### Work required
Report the lines of the data below that contain the string "fonts".

### Data for analysis
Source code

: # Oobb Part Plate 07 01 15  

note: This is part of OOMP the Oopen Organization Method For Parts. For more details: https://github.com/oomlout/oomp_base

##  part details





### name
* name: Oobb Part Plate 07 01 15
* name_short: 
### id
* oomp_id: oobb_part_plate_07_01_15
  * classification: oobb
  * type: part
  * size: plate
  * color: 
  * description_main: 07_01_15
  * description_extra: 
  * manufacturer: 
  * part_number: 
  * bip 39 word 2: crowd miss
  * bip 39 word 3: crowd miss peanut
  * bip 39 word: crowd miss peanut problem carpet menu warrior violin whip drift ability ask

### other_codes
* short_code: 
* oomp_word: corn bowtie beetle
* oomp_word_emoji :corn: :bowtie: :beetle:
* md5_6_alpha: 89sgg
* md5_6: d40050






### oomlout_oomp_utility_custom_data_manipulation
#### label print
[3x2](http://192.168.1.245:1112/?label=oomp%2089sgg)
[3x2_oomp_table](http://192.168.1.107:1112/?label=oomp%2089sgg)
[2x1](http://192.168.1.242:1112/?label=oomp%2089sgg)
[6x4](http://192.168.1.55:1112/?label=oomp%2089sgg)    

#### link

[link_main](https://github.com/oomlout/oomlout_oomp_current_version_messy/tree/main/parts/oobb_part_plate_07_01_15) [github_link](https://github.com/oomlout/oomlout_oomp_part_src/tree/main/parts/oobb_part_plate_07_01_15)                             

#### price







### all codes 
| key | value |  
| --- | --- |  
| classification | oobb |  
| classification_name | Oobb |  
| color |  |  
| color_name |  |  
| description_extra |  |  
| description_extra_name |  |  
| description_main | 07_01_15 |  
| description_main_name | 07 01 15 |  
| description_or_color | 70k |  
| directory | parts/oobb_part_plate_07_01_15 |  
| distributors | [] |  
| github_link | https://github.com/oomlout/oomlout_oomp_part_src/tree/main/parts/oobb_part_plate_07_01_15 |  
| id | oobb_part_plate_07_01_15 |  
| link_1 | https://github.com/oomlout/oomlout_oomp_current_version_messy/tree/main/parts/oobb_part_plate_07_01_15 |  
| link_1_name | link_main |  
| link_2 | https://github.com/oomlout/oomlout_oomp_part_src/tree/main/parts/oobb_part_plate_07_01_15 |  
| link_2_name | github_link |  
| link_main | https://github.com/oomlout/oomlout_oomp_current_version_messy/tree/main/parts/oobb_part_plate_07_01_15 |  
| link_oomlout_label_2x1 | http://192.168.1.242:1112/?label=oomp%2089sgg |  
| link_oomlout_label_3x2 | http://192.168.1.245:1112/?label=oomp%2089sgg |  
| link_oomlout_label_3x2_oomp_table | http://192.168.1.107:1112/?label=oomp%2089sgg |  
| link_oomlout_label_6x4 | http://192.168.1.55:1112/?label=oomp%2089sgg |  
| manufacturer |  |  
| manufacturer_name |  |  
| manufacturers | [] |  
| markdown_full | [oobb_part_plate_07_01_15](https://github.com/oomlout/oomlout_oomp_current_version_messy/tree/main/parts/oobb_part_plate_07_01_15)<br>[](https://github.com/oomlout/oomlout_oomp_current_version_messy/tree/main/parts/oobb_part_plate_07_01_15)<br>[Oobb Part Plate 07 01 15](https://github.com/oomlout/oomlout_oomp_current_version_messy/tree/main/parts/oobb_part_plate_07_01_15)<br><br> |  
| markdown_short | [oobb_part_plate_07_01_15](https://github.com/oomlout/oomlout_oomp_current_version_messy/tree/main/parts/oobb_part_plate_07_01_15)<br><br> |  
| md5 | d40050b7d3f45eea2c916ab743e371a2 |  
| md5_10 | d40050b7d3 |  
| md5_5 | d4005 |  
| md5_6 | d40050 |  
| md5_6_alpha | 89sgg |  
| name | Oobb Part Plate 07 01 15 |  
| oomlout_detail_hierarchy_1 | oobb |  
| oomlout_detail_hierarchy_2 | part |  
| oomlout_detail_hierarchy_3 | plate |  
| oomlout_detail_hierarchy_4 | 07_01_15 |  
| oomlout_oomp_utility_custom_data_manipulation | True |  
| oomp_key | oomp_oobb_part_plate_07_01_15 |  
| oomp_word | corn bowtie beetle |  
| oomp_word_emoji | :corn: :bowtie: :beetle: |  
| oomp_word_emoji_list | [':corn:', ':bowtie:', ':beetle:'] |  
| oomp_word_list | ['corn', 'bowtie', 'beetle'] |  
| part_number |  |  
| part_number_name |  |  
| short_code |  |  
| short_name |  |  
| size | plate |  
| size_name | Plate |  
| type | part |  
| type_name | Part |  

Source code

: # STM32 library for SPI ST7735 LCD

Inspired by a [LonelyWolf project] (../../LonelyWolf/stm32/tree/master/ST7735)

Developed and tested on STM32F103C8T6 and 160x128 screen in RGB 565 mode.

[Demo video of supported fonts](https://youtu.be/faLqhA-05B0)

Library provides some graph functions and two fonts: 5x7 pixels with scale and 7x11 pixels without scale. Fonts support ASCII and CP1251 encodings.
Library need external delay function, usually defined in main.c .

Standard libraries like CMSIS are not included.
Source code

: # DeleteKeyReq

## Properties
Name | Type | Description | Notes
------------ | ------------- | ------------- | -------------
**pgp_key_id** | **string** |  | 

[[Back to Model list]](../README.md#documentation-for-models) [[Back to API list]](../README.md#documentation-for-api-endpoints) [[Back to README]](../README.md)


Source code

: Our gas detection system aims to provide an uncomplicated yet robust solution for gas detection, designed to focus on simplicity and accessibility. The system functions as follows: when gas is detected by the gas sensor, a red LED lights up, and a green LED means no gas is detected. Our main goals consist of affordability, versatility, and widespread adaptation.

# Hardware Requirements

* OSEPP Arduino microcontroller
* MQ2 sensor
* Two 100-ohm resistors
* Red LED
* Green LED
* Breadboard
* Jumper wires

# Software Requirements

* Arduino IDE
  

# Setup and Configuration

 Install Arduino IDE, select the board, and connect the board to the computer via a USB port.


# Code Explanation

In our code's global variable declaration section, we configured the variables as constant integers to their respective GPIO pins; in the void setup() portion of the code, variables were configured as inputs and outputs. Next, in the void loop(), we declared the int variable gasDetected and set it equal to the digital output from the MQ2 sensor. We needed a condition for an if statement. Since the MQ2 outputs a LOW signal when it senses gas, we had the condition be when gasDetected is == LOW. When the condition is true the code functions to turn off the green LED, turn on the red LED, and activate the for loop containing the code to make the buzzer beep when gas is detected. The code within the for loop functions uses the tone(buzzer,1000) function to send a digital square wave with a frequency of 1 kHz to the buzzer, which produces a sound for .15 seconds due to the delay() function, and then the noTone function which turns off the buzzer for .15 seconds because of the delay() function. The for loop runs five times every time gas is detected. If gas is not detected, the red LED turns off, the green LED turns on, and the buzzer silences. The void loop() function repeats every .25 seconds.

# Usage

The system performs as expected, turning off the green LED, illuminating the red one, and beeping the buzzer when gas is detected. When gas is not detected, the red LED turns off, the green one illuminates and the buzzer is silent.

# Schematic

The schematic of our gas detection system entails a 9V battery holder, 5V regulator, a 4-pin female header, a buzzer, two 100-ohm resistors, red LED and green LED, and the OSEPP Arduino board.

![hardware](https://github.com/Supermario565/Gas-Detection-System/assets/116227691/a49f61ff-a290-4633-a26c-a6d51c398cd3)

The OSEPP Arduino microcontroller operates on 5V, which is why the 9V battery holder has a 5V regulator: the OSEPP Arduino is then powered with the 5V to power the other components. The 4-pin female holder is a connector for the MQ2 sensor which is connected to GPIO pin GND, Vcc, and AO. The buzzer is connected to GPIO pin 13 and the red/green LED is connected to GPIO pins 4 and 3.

### Problem solution
[Demo video of supported fonts](https://youtu.be/faLqhA-05B0)
Library provides some graph functions and two fonts: 5x7 pixels with scale and 7x11 pixels without scale. Fonts support ASCII and CP1251 encodings.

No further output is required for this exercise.